Даг вернулся за свой стол, его вовсе не интересовало, как выглядела Кайса, когда ходила в Музей корабля Васы.

— Даг, смотри, кто-то не хотел, чтобы знали, что он знаком с Кайсой.

Действительно у фотографии оторван правый край, от правой фигуры осталась только часть рукава. Кто же стоял рядом с Кайсой в музее? И кто фотографировал?

Снимок сложили пополам и по сгибу оторвали… Парень, с которым Кайса рассталась? Так бывает, когда бывшего милого жестоко разрисовывают на фотографиях, даже выкалывают глаза и пририсовывают рога, а бывает, вот так отрывают, чтобы и не вспоминать. Глупо, лучше уничтожить всю фотографию, ведь линия отрыва всегда будет напоминать того, кто был на снимке рядом.

Но Фрида возразит:

— Нет, там была девушка, но знаешь, что странно…

— Ну, теоретик ты мой, что еще нашла?

— Смотри, с одной стороны они совсем близко, с другой под ручку не взялись.

— Какое это имеет значение?

— Большее, чем ты думаешь.

Даг присел, понимая, что сейчас услышит ознавательную лекцию.

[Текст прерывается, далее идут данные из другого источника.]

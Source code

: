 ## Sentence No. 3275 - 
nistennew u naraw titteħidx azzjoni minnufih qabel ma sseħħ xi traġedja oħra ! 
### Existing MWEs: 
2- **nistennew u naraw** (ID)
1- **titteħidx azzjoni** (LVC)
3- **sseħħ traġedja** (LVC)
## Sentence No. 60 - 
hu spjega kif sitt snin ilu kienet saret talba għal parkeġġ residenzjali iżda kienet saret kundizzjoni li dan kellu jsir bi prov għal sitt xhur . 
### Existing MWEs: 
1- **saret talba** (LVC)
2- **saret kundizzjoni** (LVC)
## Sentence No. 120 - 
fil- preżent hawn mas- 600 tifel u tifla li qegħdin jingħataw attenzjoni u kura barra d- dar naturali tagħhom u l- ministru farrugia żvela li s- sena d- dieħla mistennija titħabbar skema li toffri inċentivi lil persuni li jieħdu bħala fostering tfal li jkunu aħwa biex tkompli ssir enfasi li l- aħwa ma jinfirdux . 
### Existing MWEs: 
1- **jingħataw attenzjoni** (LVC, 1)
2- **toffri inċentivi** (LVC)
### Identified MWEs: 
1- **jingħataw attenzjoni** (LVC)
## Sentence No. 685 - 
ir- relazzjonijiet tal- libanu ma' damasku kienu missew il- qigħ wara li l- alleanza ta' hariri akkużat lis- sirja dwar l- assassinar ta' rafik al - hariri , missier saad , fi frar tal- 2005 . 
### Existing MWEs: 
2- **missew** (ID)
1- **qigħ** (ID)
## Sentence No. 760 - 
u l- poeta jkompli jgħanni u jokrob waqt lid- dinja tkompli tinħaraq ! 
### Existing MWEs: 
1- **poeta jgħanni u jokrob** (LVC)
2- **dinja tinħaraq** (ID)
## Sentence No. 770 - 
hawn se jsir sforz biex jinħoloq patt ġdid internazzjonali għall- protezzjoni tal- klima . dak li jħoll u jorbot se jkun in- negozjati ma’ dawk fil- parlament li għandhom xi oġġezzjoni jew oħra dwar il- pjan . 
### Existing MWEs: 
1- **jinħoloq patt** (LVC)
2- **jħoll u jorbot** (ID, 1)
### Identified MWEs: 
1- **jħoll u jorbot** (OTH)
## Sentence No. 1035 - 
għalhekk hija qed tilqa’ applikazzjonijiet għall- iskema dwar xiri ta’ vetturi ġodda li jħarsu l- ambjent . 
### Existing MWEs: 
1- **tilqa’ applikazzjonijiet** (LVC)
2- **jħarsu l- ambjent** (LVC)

Фрида ходячая энциклопедия, причем, ее знания, будучи теоретическими, оказываются очень полезными на практике.

— Еще раз и понятно.

Фрида кивнула.

— По тому, как близко держатся люди друг от друга, зная о ситуации в тот момент, можно наверняка сказать о степени их близости.

— Кайса лесбиянка?

— Не думаю, но я не о том. Вспомни любую очередь или транспорт, например, метро. Если есть возможность, люди норовят отодвинуться друг от друга, причем, это совершенно определенное расстояние — от метра до трех.

— Конечно, особенно в час пик.

— А ты уютно чувствуешь себя в транспорте, когда на тебя со всех сторон наседают? Неуютно, для удобства людям и нужны те самые один-три метра. Это называется социальным расстоянием, то есть, комфортным расстоянием между чужими людьми.

— Понял. Ты права. И что?

— Вторая дистанция личная — от метра до полуметра. Это если приятели, хорошо знакомые, те, кто не боится показаться неприятным, не боится, что от него отстранятся. И совсем маленькая дистанция от полуметра и ближе, когда чувствуют запах, дыхание, даже тепло тела, особенно как на этом снимке — в теплое время года. Это интимная дистанция, она позволительна между теми, кто спит друг с дружкой, либо между родственниками.

Вангер замер, присев сначала, он уже давно поднялся и навис над Фридой, разглядывая снимок, и почти касаясь ее виска щекой. Девушка не отодвинулась. Допускала его в свою интимную зону? Даг почему-то смутился, чего с ним раньше никогда не случалось.